According to the Legislative Budget Board (LBB), HB 422 is not expected to have a significant fiscal impact on the State of Texas. The Texas Water Development Board (TWDB), which is tasked with issuing the bonds, is assumed to be capable of managing any related costs using existing resources. Additionally, while an increase in interest and repayment revenue from loans issued through the Economically Distressed Areas Program (EDAP) is possible due to the increased bond limit, any such increase is projected to be minimal and not fiscally significant.
For local governments, the bill similarly poses no significant negative fiscal implications. However, it may generate a positive fiscal effect for political subdivisions that are eligible for and receive EDAP loans or grants, as the expanded bond capacity could provide greater access to funding for critical infrastructure projects. This could alleviate financial pressures on local entities seeking to improve water and sewer systems in economically challenged communities.
Overall, the fiscal analysis concludes that HB 422’s provisions can be implemented without requiring new appropriations or significant changes to existing fiscal operations at either the state or local level.
HB 422 addresses a critical infrastructure need by increasing the Texas Water Development Board’s annual bonding authority from $25 million to $100 million for water and sewer projects in economically distressed areas. This expansion aims to give the agency more flexibility and efficiency in deploying funds to communities that urgently need improved water infrastructure—an issue that touches on public health, economic development, and quality of life.

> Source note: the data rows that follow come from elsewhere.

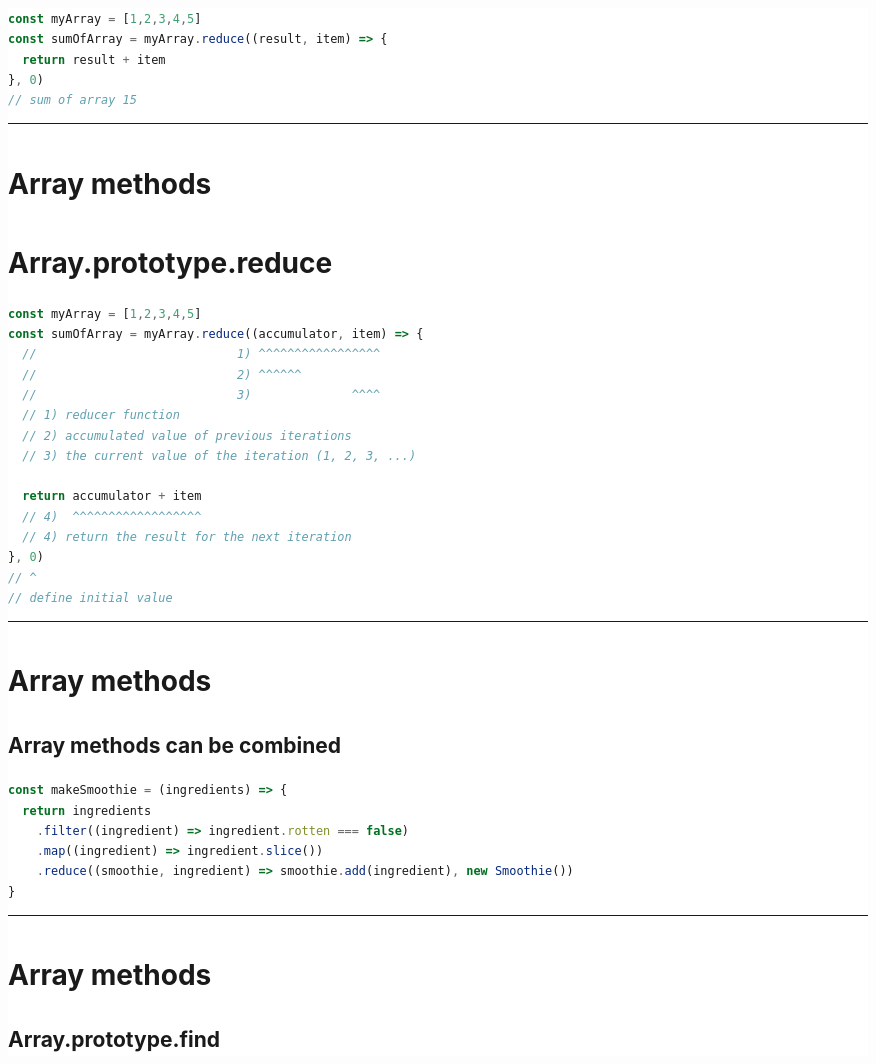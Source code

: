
 ```javascript
const myArray = [1,2,3,4,5]
const sumOfArray = myArray.reduce((result, item) => {
  return result + item
}, 0)
// sum of array 15
```

---
# Array methods
# Array.prototype.reduce

```javascript
const myArray = [1,2,3,4,5]
const sumOfArray = myArray.reduce((accumulator, item) => {
  //                            1) ^^^^^^^^^^^^^^^^^
  //                            2) ^^^^^^
  //                            3)              ^^^^
  // 1) reducer function
  // 2) accumulated value of previous iterations
  // 3) the current value of the iteration (1, 2, 3, ...)

  return accumulator + item
  // 4)  ^^^^^^^^^^^^^^^^^^
  // 4) return the result for the next iteration
}, 0)
// ^
// define initial value
```

---
# Array methods
## Array methods can be combined

```javascript
const makeSmoothie = (ingredients) => {
  return ingredients
    .filter((ingredient) => ingredient.rotten === false)
    .map((ingredient) => ingredient.slice())
    .reduce((smoothie, ingredient) => smoothie.add(ingredient), new Smoothie())
}
```

---
# Array methods
## Array.prototype.find


[^1]: see callbacks from previous lecture
[^2]: see https://developers.google.com/web/updates/2015/01/ES6-Template-Strings for more info
[^3]: [Compiled Source](https://babeljs.io/repl#?browsers=defaults%2C%20ie%2011&build=&builtIns=false&spec=false&loose=false&code_lz=MYewdgzgLgBAhgEwG4FMxQK4CcVZgXhgG8AoGGMOAWxQC4YByAQQBsBLYFBgGjJmDhR6pcuUo16DACJtKACwZ8AviRUlQkWAhABzAHLUUBeMjSYcWAHTadAfkviUAbiA&debug=false&forceAllTransforms=false&shippedProposals=false&circleciRepo=&evaluate=false&fileSize=false&timeTravel=false&sourceType=module&lineWrap=true&presets=env%2Creact%2Cstage-2&prettier=false&targets=&version=7.12.7&externalPlugins=)
[^4]: [Compiled Source](https://babeljs.io/repl#?browsers=defaults%2C%20ie%2011&build=&builtIns=false&spec=false&loose=false&code_lz=MYewdgzgLgBAhgEwG4FMxQK4CcVZgXhgG8AoGGMOAWxQC4YByAQQBsBLYFBgGjJmDhQActTowAFAEoCAPkYARNpQAWDEgF8SiVOmy4AdAOGiA_PqkkgA&debug=false&forceAllTransforms=false&shippedProposals=false&circleciRepo=&evaluate=false&fileSize=false&timeTravel=false&sourceType=module&lineWrap=true&presets=env%2Creact%2Cstage-2&prettier=false&targets=&version=7.12.7&externalPlugins=)
[^5]: image from [medium](https://medium.com/@Gaurav.Chaudhary/decoding-the-prototypal-inheritance-in-javascript-everything-you-need-to-know-9c56bfc32129)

While the bill reflects a commendable commitment to meeting infrastructure needs in underserved areas, the proposed fourfold increase in annual bonding capacity raises legitimate concerns about long-term fiscal responsibility and taxpayer exposure. General obligation bonds are ultimately backed by state taxpayers, and increasing the state’s capacity to incur debt—without introducing corresponding fiscal safeguards—represents a significant expansion of government financial obligations. In this respect, the bill lacks mechanisms such as phased implementation, local cost-sharing requirements, or performance-based criteria to ensure taxpayer protection.
Support for core infrastructure in Texas is essential, but it must be done in a way that is transparent, efficient, and accountable to the public. To that end, HB 422 should be amended to include reasonable limits or oversight provisions that align with the principle of limited government. This could involve a stepwise increase in bonding authority, performance audits, or the integration of alternative funding models like revolving loan funds or public-private partnerships.
In summary, while the intent of HB 422 is admirable and aligns with the goals of improving public infrastructure and supporting economically distressed communities, it must be balanced against the duty to protect taxpayers from unbounded fiscal risk. For that reason, Texas Policy Research recommends that lawmakers vote NO on HB 422 unless amended as described above to ensure it advances infrastructure goals without compromising long-term financial stewardship.